As I shared, in my example, with the hospital readmissions reduction program, it’s really difficult to get our hospital providers and their leadership to move in a very drastically different direction to support seniors and older adults to have better coordinated care. So how do we transform the support of our seniors without being able to affect things at that higher level? I love the quote from author Malcolm Gladwell that says that part of me thinks that innovation, real innovation in healthcare delivery needs to happen from the bottom to the top rather than the other way around. And I’ve found that that is absolutely true. It’s so difficult to affect things from the acute level, but what can we do at our level to transform the experience of seniors in our healthcare world? What I found is that partnerships with preferred providers, when you can push larger volumes of patients to a home health or a hospice or a wound doctor, or a primary care physician, you can leverage not only their full time support and dedicated staff, but you can also indoctrinate them into your culture and your expectations.

 

The more that we use preferred providers and establish those relationships, the better the experience will be for our seniors. I feel also that now more than ever in this pandemic, we have found that having a strong medical director overseeing our entire company has been hugely helpful. Having someone who understands the care of older adults, understands the direction that Medicare is headed in and is on board with that is worth its weight in gold. We are so grateful to have that type of support. But if you can find someone who might even be independent, premier, larger healthcare system can think a little bit more independently and strategically and can help you to coordinate more resources on site. It offers such a better experience to your residents.

 

And then lastly, having a point person on your team, who’s truly responsible for coordinating all the different entities that touch our residents, whether they be therapists, home health, hospice, primary care providers, specialists and of course our acute hospitals and skilled nursing facilities that our residents interact with when they have an acute episode, having one point person who can communicate with the families, as well as the resident and all of your care staff about the care plan is so crucial.
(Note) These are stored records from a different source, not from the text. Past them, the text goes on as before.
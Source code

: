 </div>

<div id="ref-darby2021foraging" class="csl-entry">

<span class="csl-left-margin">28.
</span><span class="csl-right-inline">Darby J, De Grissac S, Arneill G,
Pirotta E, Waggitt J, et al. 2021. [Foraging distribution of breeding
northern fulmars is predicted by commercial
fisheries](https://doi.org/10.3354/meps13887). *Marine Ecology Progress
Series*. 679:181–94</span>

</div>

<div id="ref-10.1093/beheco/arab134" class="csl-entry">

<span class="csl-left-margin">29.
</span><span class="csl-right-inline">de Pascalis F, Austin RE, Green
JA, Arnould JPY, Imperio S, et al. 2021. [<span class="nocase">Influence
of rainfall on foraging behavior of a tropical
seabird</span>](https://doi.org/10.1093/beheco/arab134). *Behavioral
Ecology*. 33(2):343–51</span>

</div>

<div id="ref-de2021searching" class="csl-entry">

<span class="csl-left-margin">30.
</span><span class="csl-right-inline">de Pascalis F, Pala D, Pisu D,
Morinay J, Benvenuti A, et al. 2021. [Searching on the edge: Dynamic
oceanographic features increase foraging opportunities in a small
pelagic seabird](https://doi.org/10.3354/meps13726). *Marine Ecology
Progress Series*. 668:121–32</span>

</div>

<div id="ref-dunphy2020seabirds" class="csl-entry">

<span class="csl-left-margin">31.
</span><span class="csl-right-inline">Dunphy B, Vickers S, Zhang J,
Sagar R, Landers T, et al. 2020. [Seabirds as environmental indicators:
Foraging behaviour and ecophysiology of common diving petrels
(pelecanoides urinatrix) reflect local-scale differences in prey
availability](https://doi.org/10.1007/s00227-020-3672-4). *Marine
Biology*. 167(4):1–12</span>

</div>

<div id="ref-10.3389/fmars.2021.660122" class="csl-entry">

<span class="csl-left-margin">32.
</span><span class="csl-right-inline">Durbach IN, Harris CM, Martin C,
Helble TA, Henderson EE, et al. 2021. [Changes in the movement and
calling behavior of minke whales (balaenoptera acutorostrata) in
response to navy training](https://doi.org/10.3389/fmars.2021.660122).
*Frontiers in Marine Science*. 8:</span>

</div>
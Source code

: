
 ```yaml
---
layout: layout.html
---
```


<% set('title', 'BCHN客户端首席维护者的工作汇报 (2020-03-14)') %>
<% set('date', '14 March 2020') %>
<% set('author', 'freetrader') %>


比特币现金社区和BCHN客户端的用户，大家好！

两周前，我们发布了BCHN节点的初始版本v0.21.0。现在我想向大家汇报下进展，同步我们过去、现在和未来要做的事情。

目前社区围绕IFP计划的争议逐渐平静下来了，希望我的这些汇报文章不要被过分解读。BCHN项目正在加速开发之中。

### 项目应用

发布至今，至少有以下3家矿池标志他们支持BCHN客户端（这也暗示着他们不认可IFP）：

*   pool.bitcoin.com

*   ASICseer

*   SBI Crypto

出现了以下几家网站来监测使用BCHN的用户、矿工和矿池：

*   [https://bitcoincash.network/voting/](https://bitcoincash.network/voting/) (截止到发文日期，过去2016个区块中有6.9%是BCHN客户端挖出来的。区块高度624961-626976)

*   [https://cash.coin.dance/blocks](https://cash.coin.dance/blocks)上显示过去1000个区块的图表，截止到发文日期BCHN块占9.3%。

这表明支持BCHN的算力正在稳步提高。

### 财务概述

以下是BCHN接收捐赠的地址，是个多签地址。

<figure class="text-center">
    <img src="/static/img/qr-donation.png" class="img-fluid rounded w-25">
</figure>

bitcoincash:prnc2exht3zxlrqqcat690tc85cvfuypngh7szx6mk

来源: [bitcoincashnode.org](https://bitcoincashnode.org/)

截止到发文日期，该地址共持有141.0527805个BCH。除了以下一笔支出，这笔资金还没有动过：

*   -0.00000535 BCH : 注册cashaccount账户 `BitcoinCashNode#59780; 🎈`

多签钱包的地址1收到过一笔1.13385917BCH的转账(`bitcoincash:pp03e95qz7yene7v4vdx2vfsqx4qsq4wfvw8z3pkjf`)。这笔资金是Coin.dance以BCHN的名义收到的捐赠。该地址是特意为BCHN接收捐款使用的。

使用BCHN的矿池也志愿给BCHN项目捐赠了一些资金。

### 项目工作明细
And I encourage everyone to make sure that they have that core resource person on their team who coordinates care and communicates with both the resident and their family members.

 

We all feel passionate about the Annabel’s of the world, having a better experience with the healthcare system, but we can’t count on the acute hospitals or maybe even Medicare to bring that to them. It’s our responsibility to try to create that transformation from the bottom up. And I hope that you’ll feel inspired to do so. Thanks for listening to this week’s Bridge the Gap contributor Wednesday, please feel free to connect with me btgvoice.com and hashtag Bridge the Gap.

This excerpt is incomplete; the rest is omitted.